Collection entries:
+===+

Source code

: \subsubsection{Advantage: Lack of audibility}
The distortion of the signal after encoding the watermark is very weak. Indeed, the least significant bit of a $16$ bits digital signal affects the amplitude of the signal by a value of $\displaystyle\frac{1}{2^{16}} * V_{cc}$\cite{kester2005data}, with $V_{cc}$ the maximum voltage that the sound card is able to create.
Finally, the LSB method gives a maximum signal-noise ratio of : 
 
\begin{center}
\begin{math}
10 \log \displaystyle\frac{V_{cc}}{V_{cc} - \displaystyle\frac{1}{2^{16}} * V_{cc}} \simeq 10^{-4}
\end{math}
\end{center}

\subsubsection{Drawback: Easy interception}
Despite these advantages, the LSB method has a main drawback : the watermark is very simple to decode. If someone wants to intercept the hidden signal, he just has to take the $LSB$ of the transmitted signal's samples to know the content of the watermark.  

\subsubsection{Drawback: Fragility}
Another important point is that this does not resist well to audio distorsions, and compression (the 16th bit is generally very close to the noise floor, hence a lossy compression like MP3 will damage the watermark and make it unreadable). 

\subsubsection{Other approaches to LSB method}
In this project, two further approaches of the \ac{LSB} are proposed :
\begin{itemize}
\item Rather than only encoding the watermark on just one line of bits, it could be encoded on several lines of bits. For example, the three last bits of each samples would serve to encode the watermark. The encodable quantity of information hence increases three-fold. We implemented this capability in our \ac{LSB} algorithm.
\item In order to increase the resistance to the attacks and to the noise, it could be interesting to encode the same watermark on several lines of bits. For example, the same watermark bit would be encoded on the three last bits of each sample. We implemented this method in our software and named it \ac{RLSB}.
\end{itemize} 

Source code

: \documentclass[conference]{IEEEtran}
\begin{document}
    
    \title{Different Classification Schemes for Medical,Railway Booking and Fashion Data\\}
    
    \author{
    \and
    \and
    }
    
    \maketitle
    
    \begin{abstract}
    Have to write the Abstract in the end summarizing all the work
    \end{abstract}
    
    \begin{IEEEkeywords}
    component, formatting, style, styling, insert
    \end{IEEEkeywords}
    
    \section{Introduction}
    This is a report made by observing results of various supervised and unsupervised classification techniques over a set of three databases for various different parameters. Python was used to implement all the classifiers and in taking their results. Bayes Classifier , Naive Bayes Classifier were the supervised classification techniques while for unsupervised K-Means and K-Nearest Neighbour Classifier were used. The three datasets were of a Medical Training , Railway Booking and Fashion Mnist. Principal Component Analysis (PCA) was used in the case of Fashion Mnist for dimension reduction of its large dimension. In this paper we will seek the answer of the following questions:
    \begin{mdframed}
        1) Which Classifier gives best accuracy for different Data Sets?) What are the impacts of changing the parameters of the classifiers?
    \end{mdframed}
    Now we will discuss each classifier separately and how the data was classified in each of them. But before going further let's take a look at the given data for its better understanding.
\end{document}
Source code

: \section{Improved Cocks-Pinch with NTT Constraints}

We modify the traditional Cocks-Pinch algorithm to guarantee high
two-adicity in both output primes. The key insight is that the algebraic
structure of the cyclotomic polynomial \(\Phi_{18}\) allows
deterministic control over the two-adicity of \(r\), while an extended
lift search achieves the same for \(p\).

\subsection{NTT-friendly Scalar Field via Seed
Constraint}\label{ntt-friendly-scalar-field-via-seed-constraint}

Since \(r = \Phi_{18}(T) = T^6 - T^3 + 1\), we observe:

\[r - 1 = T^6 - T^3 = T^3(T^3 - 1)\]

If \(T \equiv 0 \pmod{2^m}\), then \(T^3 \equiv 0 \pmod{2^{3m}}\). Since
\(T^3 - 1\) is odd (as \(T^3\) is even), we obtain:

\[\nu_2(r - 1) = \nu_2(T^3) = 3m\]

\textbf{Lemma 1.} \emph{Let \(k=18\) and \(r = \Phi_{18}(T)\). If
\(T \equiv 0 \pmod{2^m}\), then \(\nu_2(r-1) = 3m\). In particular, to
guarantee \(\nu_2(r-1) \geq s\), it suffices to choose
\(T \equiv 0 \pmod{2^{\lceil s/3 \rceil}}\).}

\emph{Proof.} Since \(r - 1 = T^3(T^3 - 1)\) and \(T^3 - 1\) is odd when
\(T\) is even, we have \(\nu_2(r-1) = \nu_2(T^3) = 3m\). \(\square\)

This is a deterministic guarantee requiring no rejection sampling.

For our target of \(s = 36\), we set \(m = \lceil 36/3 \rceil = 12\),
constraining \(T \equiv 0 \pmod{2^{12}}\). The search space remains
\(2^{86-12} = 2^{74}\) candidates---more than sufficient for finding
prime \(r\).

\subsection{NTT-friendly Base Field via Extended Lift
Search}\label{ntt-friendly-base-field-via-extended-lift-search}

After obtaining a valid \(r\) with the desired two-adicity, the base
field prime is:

+===+

▶ _TASK PROMPT_: Copy down the entries exactly, leaving out no line.

▶ _TASK ANSWER_:
Source code

: \subsubsection{Advantage: Lack of audibility}
The distortion of the signal after encoding the watermark is very weak. Indeed, the least significant bit of a $16$ bits digital signal affects the amplitude of the signal by a value of $\displaystyle\frac{1}{2^{16}} * V_{cc}$\cite{kester2005data}, with $V_{cc}$ the maximum voltage that the sound card is able to create.
Finally, the LSB method gives a maximum signal-noise ratio of : 
 
\begin{center}
\begin{math}
10 \log \displaystyle\frac{V_{cc}}{V_{cc} - \displaystyle\frac{1}{2^{16}} * V_{cc}} \simeq 10^{-4}
\end{math}
\end{center}

\subsubsection{Drawback: Easy interception}
Despite these advantages, the LSB method has a main drawback : the watermark is very simple to decode. If someone wants to intercept the hidden signal, he just has to take the $LSB$ of the transmitted signal's samples to know the content of the watermark.  

\subsubsection{Drawback: Fragility}
Another important point is that this does not resist well to audio distorsions, and compression (the 16th bit is generally very close to the noise floor, hence a lossy compression like MP3 will damage the watermark and make it unreadable). 

\subsubsection{Other approaches to LSB method}
In this project, two further approaches of the \ac{LSB} are proposed :
\begin{itemize}
\item Rather than only encoding the watermark on just one line of bits, it could be encoded on several lines of bits. For example, the three last bits of each samples would serve to encode the watermark. The encodable quantity of information hence increases three-fold. We implemented this capability in our \ac{LSB} algorithm.
\item In order to increase the resistance to the attacks and to the noise, it could be interesting to encode the same watermark on several lines of bits. For example, the same watermark bit would be encoded on the three last bits of each sample. We implemented this method in our software and named it \ac{RLSB}.
\end{itemize} 

Source code

: \documentclass[conference]{IEEEtran}
\begin{document}
    
    \title{Different Classification Schemes for Medical,Railway Booking and Fashion Data\\}
    
    \author{
    \and
    \and
    }
    
    \maketitle
    
    \begin{abstract}
    Have to write the Abstract in the end summarizing all the work
    \end{abstract}
    
    \begin{IEEEkeywords}
    component, formatting, style, styling, insert
    \end{IEEEkeywords}
    
    \section{Introduction}
    This is a report made by observing results of various supervised and unsupervised classification techniques over a set of three databases for various different parameters. Python was used to implement all the classifiers and in taking their results. Bayes Classifier , Naive Bayes Classifier were the supervised classification techniques while for unsupervised K-Means and K-Nearest Neighbour Classifier were used. The three datasets were of a Medical Training , Railway Booking and Fashion Mnist. Principal Component Analysis (PCA) was used in the case of Fashion Mnist for dimension reduction of its large dimension. In this paper we will seek the answer of the following questions:
    \begin{mdframed}
        1) Which Classifier gives best accuracy for different Data Sets?) What are the impacts of changing the parameters of the classifiers?
    \end{mdframed}
    Now we will discuss each classifier separately and how the data was classified in each of them. But before going further let's take a look at the given data for its better understanding.
\end{document}
Source code

: \section{Improved Cocks-Pinch with NTT Constraints}

We modify the traditional Cocks-Pinch algorithm to guarantee high
two-adicity in both output primes. The key insight is that the algebraic
structure of the cyclotomic polynomial \(\Phi_{18}\) allows
deterministic control over the two-adicity of \(r\), while an extended
lift search achieves the same for \(p\).

\subsection{NTT-friendly Scalar Field via Seed
Constraint}\label{ntt-friendly-scalar-field-via-seed-constraint}

Since \(r = \Phi_{18}(T) = T^6 - T^3 + 1\), we observe:

\[r - 1 = T^6 - T^3 = T^3(T^3 - 1)\]

If \(T \equiv 0 \pmod{2^m}\), then \(T^3 \equiv 0 \pmod{2^{3m}}\). Since
\(T^3 - 1\) is odd (as \(T^3\) is even), we obtain:

\[\nu_2(r - 1) = \nu_2(T^3) = 3m\]

\textbf{Lemma 1.} \emph{Let \(k=18\) and \(r = \Phi_{18}(T)\). If
\(T \equiv 0 \pmod{2^m}\), then \(\nu_2(r-1) = 3m\). In particular, to
guarantee \(\nu_2(r-1) \geq s\), it suffices to choose
\(T \equiv 0 \pmod{2^{\lceil s/3 \rceil}}\).}

\emph{Proof.} Since \(r - 1 = T^3(T^3 - 1)\) and \(T^3 - 1\) is odd when
\(T\) is even, we have \(\nu_2(r-1) = \nu_2(T^3) = 3m\). \(\square\)

This is a deterministic guarantee requiring no rejection sampling.

For our target of \(s = 36\), we set \(m = \lceil 36/3 \rceil = 12\),
constraining \(T \equiv 0 \pmod{2^{12}}\). The search space remains
\(2^{86-12} = 2^{74}\) candidates---more than sufficient for finding
prime \(r\).

\subsection{NTT-friendly Base Field via Extended Lift
Search}\label{ntt-friendly-base-field-via-extended-lift-search}

After obtaining a valid \(r\) with the desired two-adicity, the base
field prime is:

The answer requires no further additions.